» **PROBLEM TO WORK ON**
After finding the line containing "### Return type" below, please output that line and each following one through the line containing "## PrintDocument", exactly as written.

» **Dataset items**
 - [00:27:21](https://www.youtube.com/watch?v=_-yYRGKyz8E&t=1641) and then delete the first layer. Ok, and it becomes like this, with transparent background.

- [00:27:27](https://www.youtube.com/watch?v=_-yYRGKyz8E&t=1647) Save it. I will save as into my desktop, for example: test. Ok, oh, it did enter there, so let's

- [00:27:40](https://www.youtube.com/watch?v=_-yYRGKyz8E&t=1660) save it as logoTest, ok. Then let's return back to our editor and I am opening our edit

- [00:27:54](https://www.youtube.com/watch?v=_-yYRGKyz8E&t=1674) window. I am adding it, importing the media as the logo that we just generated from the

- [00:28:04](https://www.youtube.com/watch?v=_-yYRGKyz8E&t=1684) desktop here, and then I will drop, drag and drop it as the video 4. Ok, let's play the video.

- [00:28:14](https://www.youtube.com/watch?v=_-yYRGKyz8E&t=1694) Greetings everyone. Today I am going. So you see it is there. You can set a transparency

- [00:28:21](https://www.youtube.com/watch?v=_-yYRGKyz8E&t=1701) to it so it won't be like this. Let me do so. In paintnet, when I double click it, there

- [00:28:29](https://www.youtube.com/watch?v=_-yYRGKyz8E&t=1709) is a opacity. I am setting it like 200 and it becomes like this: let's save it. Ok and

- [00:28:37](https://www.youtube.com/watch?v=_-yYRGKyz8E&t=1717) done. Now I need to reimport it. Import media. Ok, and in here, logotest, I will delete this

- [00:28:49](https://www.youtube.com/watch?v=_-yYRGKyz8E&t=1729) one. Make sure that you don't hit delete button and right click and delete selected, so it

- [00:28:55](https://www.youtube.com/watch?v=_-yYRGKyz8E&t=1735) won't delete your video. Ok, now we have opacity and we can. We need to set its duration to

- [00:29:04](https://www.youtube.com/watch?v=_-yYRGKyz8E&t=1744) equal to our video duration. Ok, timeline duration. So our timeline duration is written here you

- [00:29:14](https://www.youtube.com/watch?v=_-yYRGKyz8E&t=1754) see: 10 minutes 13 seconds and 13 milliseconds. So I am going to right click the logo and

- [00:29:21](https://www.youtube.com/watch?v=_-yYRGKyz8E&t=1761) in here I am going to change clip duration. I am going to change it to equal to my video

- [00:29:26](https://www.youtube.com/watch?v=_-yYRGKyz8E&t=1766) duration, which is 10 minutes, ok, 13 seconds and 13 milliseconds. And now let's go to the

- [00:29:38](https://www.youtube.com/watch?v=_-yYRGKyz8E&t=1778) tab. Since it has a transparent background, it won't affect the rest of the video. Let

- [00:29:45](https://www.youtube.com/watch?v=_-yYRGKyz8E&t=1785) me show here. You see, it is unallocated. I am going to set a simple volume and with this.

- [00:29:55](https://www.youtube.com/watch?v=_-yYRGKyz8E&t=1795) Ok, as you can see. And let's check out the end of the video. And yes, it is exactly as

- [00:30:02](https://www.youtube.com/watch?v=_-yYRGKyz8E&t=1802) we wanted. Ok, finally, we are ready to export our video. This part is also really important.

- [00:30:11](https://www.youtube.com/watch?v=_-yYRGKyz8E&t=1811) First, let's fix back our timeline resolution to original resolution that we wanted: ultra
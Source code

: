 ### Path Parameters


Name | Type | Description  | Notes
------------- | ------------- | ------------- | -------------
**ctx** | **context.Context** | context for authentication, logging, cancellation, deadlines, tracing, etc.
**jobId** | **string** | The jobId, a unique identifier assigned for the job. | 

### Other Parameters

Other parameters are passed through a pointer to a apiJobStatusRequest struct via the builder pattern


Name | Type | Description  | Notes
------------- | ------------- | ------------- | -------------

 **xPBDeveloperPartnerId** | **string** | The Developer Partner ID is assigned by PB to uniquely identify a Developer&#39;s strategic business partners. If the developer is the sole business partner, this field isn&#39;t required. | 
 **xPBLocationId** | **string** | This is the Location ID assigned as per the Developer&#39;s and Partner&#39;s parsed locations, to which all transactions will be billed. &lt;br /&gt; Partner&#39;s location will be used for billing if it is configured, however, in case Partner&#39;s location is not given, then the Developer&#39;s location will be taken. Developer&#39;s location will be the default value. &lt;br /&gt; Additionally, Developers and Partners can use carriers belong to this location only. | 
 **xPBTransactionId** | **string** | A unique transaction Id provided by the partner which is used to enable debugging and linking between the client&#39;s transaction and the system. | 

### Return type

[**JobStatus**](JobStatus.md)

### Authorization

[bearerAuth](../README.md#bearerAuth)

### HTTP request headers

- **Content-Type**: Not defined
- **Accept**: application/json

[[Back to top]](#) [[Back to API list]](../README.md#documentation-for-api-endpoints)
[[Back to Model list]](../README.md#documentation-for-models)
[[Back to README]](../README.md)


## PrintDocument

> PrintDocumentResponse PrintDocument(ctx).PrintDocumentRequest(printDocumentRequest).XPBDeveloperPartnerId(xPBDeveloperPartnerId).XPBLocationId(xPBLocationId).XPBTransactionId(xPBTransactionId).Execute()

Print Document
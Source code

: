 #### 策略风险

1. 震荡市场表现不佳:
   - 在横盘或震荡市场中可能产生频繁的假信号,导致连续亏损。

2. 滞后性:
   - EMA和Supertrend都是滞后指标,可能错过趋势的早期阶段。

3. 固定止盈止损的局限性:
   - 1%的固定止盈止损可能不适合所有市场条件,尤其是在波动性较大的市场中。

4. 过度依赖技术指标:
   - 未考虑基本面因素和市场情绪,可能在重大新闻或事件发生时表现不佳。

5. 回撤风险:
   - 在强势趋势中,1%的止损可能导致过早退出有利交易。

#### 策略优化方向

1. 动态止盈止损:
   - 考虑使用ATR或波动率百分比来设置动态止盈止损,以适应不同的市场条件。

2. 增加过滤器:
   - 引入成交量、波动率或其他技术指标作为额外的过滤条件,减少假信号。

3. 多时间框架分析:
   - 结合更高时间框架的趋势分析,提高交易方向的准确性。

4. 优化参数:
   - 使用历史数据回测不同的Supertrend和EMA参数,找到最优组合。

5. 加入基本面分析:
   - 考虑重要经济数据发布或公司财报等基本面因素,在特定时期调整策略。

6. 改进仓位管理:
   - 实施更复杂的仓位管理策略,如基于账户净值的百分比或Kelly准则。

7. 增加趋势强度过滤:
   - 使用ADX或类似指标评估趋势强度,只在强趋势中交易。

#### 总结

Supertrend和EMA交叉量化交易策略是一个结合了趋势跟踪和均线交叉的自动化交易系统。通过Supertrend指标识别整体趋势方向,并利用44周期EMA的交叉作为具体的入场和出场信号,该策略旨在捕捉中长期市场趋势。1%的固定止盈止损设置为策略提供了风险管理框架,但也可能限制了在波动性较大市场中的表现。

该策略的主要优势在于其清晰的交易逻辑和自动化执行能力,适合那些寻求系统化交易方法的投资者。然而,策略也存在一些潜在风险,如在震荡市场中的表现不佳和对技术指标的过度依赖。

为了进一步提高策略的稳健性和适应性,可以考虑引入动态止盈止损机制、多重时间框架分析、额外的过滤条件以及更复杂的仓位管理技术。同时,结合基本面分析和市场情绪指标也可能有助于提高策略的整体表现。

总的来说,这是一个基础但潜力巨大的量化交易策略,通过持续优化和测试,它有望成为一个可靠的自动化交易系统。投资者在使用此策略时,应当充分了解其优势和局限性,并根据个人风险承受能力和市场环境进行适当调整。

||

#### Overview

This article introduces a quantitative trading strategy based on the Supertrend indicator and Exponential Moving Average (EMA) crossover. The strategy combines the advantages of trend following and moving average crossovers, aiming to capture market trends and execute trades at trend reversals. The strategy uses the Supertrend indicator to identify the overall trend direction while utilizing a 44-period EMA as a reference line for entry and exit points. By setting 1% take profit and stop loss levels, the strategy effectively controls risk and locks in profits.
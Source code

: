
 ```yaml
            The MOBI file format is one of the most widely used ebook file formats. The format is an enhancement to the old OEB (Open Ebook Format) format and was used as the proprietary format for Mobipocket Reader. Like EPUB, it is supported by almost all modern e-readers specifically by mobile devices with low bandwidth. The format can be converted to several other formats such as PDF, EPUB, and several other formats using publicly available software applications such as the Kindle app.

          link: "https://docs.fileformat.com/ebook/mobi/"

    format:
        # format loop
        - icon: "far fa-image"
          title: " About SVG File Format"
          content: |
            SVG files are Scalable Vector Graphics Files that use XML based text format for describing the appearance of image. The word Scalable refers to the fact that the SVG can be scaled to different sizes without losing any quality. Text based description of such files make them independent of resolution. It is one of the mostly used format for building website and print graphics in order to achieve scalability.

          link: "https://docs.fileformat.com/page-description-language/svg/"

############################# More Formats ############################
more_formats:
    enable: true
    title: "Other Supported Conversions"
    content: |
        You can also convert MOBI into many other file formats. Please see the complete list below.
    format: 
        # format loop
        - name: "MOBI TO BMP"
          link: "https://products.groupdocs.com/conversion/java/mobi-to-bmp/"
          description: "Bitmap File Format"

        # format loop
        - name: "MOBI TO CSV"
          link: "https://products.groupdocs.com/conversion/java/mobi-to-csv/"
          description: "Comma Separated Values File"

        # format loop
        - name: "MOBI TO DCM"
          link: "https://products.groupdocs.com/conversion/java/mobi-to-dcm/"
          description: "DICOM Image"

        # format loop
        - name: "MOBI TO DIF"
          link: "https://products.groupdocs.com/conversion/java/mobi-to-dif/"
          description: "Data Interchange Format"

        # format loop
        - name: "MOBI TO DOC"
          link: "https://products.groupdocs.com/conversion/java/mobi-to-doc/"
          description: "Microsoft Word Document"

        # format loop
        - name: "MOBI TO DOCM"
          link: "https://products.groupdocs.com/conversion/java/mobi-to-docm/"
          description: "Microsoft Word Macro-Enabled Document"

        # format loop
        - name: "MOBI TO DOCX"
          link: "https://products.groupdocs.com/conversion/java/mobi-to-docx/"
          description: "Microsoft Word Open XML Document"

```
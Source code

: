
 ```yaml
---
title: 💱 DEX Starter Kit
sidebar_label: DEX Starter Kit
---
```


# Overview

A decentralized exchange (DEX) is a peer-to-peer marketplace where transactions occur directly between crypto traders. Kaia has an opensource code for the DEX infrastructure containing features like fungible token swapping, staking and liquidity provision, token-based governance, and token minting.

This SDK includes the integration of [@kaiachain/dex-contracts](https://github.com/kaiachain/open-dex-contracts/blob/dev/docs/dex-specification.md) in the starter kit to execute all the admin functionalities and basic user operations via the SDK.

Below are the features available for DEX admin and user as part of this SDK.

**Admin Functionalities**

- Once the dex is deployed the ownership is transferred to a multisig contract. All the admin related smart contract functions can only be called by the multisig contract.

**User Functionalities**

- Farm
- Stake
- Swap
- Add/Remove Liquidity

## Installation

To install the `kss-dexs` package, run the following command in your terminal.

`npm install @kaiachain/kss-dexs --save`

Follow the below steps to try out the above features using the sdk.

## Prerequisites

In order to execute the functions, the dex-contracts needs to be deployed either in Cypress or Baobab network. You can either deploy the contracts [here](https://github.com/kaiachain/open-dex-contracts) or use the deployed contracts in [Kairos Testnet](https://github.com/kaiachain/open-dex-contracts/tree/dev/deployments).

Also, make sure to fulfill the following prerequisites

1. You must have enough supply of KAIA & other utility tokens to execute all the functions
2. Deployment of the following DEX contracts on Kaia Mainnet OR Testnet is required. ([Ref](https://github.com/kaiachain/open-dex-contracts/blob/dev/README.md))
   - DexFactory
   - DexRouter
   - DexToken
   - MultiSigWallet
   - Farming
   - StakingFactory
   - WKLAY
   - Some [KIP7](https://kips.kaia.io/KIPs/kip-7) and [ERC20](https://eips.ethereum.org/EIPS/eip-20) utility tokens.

» **COMPLETED TASK**
### Return type

[**JobStatus**](JobStatus.md)

### Authorization

[bearerAuth](../README.md#bearerAuth)

### HTTP request headers

- **Content-Type**: Not defined
- **Accept**: application/json

[[Back to top]](#) [[Back to API list]](../README.md#documentation-for-api-endpoints)
[[Back to Model list]](../README.md#documentation-for-models)
[[Back to README]](../README.md)


## PrintDocument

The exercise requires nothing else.